(Saved entries)
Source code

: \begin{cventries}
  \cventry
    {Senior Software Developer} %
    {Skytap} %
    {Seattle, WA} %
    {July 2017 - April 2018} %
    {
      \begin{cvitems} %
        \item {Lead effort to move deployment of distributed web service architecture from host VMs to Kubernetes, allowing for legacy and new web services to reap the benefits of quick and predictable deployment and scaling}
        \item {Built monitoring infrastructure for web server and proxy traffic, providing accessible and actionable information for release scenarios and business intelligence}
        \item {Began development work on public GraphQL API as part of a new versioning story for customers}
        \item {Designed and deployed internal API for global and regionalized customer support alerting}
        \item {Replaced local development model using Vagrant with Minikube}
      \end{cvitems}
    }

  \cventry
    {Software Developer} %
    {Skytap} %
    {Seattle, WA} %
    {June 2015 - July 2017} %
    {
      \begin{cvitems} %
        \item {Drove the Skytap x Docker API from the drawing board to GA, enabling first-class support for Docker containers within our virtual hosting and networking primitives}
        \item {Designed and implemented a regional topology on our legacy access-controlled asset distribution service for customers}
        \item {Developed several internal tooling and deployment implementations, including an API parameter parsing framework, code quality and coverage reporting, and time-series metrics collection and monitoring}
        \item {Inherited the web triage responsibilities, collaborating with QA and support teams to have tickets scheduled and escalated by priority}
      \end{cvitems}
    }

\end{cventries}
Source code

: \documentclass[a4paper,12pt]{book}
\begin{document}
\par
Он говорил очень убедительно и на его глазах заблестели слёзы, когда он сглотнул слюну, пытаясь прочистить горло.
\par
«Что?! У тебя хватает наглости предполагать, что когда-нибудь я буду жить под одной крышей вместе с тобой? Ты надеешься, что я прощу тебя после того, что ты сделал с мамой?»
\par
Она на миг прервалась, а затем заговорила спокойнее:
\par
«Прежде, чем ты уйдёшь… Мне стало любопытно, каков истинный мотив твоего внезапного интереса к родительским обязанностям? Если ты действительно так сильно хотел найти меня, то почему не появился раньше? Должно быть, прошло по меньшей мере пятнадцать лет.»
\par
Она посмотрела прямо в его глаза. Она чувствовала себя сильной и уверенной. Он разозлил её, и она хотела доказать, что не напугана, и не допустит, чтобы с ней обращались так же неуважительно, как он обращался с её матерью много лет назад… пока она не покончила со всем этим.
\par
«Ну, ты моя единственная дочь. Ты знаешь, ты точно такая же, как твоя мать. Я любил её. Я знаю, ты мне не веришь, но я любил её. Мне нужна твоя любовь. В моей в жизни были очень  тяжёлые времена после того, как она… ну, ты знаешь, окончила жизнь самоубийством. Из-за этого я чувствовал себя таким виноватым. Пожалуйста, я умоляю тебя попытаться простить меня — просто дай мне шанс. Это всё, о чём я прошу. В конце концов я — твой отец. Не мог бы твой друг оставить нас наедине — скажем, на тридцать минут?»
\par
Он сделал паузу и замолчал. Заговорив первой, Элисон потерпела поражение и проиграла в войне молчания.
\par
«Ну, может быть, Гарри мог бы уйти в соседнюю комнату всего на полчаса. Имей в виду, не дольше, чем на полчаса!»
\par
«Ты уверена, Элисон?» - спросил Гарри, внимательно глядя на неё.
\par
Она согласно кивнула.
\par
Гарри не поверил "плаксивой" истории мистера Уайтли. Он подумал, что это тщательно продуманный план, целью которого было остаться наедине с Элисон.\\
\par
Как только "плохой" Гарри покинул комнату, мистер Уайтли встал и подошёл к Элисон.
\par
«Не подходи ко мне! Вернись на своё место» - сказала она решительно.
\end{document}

▶ [The problem]:
If a line of the entries above holds the word "monitoring", count it; report only how many such lines there are.

▶ [Solution for this task]:
2